## The problem
Please copy out the entries below exactly, beginning with the line that contains "require about 30.</span></p>" and ending with the line that contains "was the sand.</span></p>", and include nothing outside that span.
━━━ Records supplied ━━━
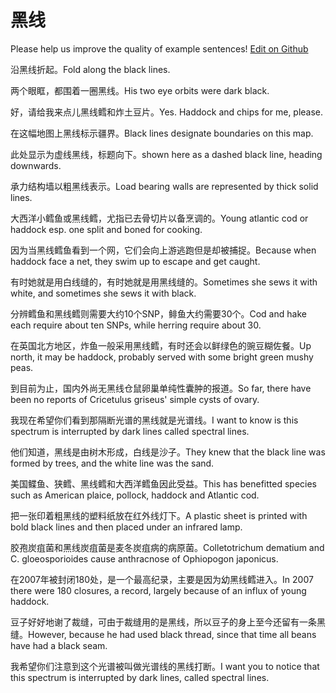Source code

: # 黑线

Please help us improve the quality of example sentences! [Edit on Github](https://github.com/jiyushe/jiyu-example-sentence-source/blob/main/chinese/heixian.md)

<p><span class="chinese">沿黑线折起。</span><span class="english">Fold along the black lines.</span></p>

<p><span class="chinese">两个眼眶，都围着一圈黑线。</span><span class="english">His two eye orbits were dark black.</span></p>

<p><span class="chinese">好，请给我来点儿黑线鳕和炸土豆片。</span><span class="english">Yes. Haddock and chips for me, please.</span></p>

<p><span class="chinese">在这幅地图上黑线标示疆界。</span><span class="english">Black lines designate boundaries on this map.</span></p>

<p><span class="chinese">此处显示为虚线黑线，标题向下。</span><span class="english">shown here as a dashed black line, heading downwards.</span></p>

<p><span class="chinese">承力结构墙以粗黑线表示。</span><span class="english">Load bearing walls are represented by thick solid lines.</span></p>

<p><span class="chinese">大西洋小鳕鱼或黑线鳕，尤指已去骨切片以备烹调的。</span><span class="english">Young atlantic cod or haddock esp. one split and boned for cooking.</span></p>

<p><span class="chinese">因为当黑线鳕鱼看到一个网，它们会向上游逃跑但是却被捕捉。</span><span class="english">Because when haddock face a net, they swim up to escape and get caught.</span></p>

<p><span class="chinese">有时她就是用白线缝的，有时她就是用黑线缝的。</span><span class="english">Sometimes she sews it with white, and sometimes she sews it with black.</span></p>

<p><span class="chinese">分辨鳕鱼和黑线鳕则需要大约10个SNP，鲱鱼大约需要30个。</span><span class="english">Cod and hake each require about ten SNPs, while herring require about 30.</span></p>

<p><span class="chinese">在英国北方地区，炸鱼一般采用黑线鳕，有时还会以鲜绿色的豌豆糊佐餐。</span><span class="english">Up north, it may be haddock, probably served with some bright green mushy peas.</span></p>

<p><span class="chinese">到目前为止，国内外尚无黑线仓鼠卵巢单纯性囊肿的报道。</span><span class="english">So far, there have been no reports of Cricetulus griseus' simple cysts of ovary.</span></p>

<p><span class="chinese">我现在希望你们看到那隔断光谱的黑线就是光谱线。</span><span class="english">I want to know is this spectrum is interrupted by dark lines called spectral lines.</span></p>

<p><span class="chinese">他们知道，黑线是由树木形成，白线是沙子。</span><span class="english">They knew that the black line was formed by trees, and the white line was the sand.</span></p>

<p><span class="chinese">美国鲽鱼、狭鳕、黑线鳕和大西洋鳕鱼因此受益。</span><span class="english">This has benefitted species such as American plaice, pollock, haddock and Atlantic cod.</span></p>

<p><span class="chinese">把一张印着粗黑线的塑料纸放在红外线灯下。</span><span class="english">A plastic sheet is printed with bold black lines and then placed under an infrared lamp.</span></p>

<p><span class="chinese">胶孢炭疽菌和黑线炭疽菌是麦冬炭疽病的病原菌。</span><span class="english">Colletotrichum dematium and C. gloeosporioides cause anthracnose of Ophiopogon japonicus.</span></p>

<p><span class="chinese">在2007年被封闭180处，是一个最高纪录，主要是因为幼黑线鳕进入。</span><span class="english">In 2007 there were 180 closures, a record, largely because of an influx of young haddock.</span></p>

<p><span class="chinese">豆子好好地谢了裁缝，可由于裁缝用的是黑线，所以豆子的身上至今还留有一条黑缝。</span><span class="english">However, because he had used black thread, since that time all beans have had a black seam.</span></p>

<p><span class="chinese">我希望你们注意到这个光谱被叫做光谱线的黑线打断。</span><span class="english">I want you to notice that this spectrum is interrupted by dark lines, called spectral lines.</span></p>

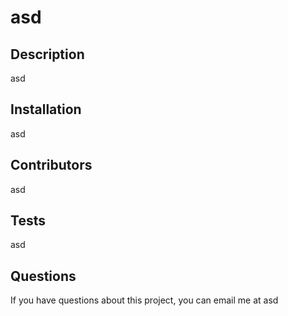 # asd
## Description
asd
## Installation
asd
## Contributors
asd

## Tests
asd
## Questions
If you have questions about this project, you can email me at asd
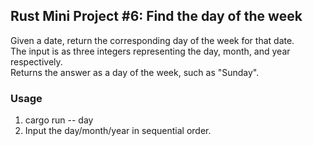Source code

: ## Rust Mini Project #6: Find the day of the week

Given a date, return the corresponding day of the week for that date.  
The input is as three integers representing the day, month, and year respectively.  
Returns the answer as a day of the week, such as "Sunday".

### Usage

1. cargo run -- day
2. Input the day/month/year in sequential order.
━━━
## Written solution
<p><span class="chinese">分辨鳕鱼和黑线鳕则需要大约10个SNP，鲱鱼大约需要30个。</span><span class="english">Cod and hake each require about ten SNPs, while herring require about 30.</span></p>

<p><span class="chinese">在英国北方地区，炸鱼一般采用黑线鳕，有时还会以鲜绿色的豌豆糊佐餐。</span><span class="english">Up north, it may be haddock, probably served with some bright green mushy peas.</span></p>

<p><span class="chinese">到目前为止，国内外尚无黑线仓鼠卵巢单纯性囊肿的报道。</span><span class="english">So far, there have been no reports of Cricetulus griseus' simple cysts of ovary.</span></p>

<p><span class="chinese">我现在希望你们看到那隔断光谱的黑线就是光谱线。</span><span class="english">I want to know is this spectrum is interrupted by dark lines called spectral lines.</span></p>

<p><span class="chinese">他们知道，黑线是由树木形成，白线是沙子。</span><span class="english">They knew that the black line was formed by trees, and the white line was the sand.</span></p>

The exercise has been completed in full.